30章 異世界修学旅行その3 12
その後、女王陛下のところに行っているカーミラ以外は、一度『ウロボロス』に戻った。
侯爵についての話が簡単に解決してしまったので、俺としても拍子抜けした形で今後の予定が空いてしまった。本当はルカラスとかでもっと時間を使う予定だったんだが、女の子になって見た目つまらなくなってしまったしなあ。
「というわけで、行きたいところを募集します」
しょうがないので『統合指揮所』に皆を集めて意見を聞くことにした。
真っ先に手をあげたのは双党だった。
「先生、それなら魔法の手ほどきをしてほしいんですけどっ」
「あっちに戻ってからでよくないか?」
「でも全員が集まることってもうなくないですか?」
「確かに」
双党にしては鋭い意見だ。見るとリーララ以外の全員が目を輝かせている。
まあ言われてみれば、使えるものならすぐに使ってみたいよな。俺もそうだったからよく分かる。
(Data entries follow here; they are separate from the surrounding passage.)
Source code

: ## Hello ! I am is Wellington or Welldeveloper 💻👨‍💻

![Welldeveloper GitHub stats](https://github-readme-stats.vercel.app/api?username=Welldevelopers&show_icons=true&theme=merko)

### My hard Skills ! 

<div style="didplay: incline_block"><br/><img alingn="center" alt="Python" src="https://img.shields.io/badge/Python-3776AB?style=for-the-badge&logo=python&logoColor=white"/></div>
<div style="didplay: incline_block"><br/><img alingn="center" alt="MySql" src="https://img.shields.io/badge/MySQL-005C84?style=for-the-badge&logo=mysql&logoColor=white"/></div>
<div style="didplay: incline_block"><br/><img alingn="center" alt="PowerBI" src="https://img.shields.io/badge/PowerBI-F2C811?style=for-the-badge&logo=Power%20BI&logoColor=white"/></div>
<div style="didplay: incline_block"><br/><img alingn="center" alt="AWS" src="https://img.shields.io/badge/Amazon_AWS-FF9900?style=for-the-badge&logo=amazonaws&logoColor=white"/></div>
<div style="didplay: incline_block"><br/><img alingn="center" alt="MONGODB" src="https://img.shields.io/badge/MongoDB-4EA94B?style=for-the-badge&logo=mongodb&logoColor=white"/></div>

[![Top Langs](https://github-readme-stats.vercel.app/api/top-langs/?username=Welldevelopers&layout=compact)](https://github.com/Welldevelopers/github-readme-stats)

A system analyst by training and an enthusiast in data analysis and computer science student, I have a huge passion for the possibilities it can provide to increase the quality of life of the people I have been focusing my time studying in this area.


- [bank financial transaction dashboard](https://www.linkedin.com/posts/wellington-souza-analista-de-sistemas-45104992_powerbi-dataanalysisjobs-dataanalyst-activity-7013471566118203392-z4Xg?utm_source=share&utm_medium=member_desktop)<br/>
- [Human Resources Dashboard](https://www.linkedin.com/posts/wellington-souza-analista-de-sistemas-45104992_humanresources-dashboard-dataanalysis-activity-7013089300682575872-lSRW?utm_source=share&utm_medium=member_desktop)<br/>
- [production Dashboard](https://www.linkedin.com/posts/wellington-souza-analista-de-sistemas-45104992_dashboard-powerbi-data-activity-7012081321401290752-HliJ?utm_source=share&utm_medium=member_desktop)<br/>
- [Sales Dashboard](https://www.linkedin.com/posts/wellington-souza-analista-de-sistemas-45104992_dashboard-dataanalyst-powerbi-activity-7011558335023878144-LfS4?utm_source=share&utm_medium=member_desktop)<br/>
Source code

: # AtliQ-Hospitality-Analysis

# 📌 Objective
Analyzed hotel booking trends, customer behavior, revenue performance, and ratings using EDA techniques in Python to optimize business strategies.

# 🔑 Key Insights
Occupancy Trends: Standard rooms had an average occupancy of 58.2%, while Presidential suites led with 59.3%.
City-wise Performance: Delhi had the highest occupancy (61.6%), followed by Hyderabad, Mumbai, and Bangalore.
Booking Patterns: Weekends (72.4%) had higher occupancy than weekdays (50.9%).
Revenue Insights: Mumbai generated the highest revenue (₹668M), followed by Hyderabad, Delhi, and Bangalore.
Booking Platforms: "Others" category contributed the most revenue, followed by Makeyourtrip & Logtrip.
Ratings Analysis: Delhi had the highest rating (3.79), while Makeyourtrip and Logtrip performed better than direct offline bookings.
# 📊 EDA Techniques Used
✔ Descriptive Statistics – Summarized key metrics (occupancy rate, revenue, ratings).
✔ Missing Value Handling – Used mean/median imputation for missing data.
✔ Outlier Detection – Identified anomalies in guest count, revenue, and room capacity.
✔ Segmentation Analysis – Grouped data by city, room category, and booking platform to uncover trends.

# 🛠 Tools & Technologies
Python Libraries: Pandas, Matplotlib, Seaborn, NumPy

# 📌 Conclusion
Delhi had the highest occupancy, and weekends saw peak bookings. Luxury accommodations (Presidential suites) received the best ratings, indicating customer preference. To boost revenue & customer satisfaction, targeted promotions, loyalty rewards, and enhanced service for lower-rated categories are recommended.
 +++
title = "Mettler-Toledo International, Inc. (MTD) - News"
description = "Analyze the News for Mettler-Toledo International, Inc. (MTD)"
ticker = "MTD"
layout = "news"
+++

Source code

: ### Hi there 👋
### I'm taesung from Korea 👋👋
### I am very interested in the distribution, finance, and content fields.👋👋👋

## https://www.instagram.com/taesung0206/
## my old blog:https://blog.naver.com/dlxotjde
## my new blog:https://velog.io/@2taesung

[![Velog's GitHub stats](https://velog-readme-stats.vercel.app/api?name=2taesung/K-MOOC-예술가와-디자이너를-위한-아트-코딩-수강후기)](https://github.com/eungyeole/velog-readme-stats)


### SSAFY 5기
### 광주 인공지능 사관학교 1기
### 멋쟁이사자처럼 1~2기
「じゃあそうしよう。『ウロボロス』、貨物室は空いてるか?」
『空いてまっす』
「じゃあ全員、動ける服装で貨物室集合。あ、『魔法授与の儀式』の時にもらった小冊子も持参すること」
というわけで20分後に全員が貨物室に集合した。全員ジャージ姿だが、宇佐さんだけはなぜかメイド服だ。彼女にとってはあれが動ける服なんだろう。
「はいじゃあまずは簡単な、ろうそくくらいの火を指先に灯す魔法から始める。まず人差し指をたてて、そこに魔力を集中すること」
全員が指を立てて、精神集中を始める。ただリーララと九神は見ているだけだ。九神に関してはまだ魔力を扱えないので仕方ないが、彼女は『霊力』とかいう魔力の親戚みたいな力を使えるので、魔力もすぐに扱えるようになるだろう。
「はいそのまましばらく維持して」
見て回ると全員が上手くできている。特に『魔力操作』の練習を始めたばかりの清音ちゃんが他の女子と同等にできているのは驚くばかりだ。この子は本当に魔法の天才かもしれない。
「皆出来てるみたいだから一旦解除。次に小冊子の……ええと、4ページを開いて」
『魔法授与の儀式』でもらった冊子『魔法の基礎を学ぶ 基礎魔法の魔法陣を覚えよう』には、本当に基本的な魔法の、その魔法陣が記載されている。4ページに載っているのは『灯火の魔法』だ。基本的な魔法なのでその魔法陣は非常に単純で、二重の円の中に星のような文様が入っているだけだ。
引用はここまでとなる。